The President of the Central Bank of the Republic of Turkey (CBRT) Fatih Karahan has updated the inflation forecasts for 2025. In the information meeting of the fourth inflation report for 2025, it was stated that the central bank's estimates have undergone significant revisions compared to previous reports.
This update regarding inflation rates, which directly affect the course of the economy, plays a determining role in the raises that retirees will receive. According to the CBRT's new forecasts, the expected inflation level by the end of 2025 has been raised from the 25-29 percent range to the 31-33 percent range, providing important clues about what to expect for pension increases in the upcoming period.
This significant change has become a major topic of interest due to its potential impact on the raise rates for retirees. As inflation rates are a key determinant in calculating pension amounts in Turkey, the CBRT's updated estimates have drawn the attention of the public.
The increasing inflation pressures in the country are critically important for retirees to maintain their living standards. The government’s planned increases for retirees will also need reassessment in light of these new forecasts.

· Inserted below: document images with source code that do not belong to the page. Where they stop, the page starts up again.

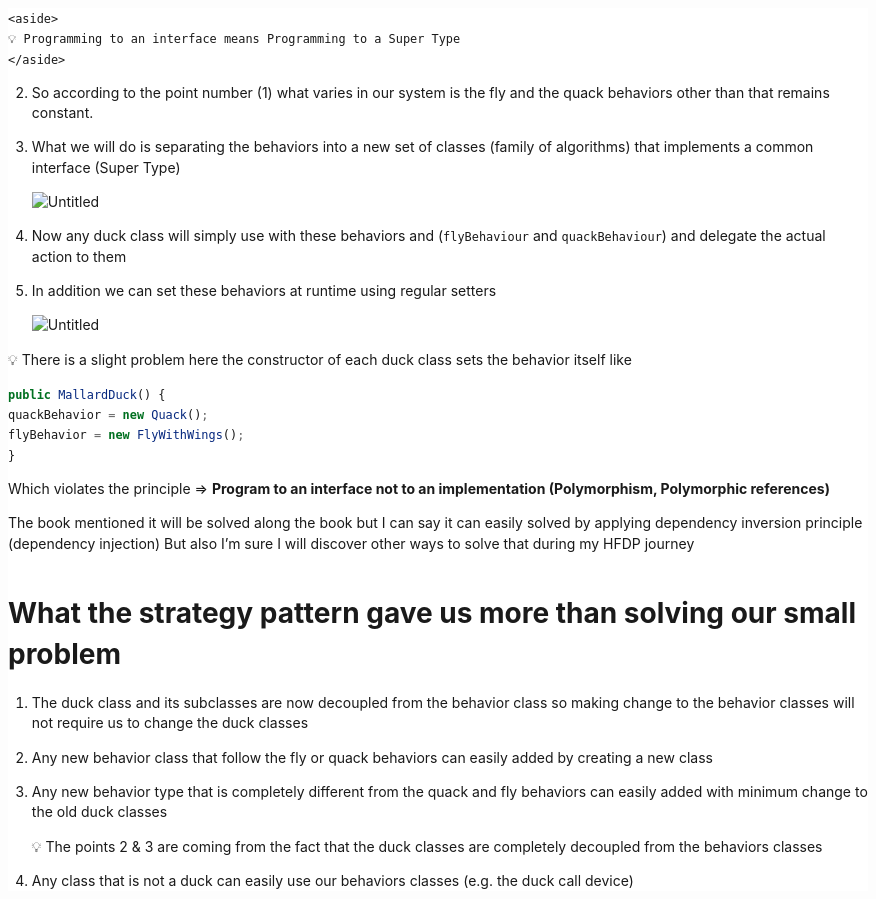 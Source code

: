     <aside>
    💡 Programming to an interface means Programming to a Super Type
    </aside>
    
2. So according to the point number (1) what varies in our system is the fly and the quack behaviors other than that remains constant. 
3. What we will do is separating the behaviors into a new set of classes (family of algorithms) that implements a common interface (Super Type)
    
    ![Untitled](https://fluttering-turkey-fba.notion.site/image/https%3A%2F%2Fprod-files-secure.s3.us-west-2.amazonaws.com%2F7556c6be-038c-4f7c-afa6-a36298e5183c%2F8d82fd86-f596-4383-b8cc-7e4b780283c2%2FUntitled.png?table=block&id=36b42aca-1ab9-4e6b-9bf0-c9d11f205e13&spaceId=7556c6be-038c-4f7c-afa6-a36298e5183c&width=1340&userId=&cache=v2)
    
4.   Now any duck class will simply use with these behaviors and  (`flyBehaviour` and `quackBehaviour`)  and delegate the actual action to them 
5. In addition we can set these behaviors at runtime using regular setters 
    
    ![Untitled](https://fluttering-turkey-fba.notion.site/image/https%3A%2F%2Fprod-files-secure.s3.us-west-2.amazonaws.com%2F7556c6be-038c-4f7c-afa6-a36298e5183c%2F77a36671-a8e3-4e60-852f-3d07dddc823a%2FUntitled.png?table=block&id=e9df262b-3165-4c73-84fd-2c27f7ad5dc4&spaceId=7556c6be-038c-4f7c-afa6-a36298e5183c&width=1440&userId=&cache=v2)
    

<aside>
💡 There is a slight problem here 
the constructor of each duck class sets the behavior itself like

```jsx
public MallardDuck() {
quackBehavior = new Quack();
flyBehavior = new FlyWithWings();
}
```

Which violates the principle ⇒ **Program to an interface not to an implementation (Polymorphism, Polymorphic references)**

The book mentioned it will be solved along the book but I can say it can easily solved by applying dependency inversion principle (dependency injection)
But also I’m sure I will discover other ways to solve that during my HFDP journey
</aside>

# What the strategy pattern gave us more than solving our small problem

1. The duck class and its subclasses are now decoupled from the behavior class so making change to the behavior classes will not require us to change the duck classes
2. Any new behavior class that follow the fly or quack behaviors can easily added by creating a new class 
3. Any new behavior type that is completely different from the quack and fly behaviors can easily added with minimum change to the old duck classes
    
    <aside>
    💡 The points 2 & 3 are coming from the fact that the duck classes are completely decoupled from the behaviors classes
    
    </aside>
    
4. Any class that is not a duck can easily use our behaviors classes (e.g. the duck call device)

In this context, the upcoming collective bargaining negotiations and budget planning will be crucial in shaping the pension increases.
As a result, the upward revision of the CBRT's inflation forecast for the end of 2025 could not only affect pension increases but also impact the overall health of the economy and investor confidence. Careful monitoring of economic data emerges as a crucial issue that closely concerns both retirees and the general public's living standards during this process.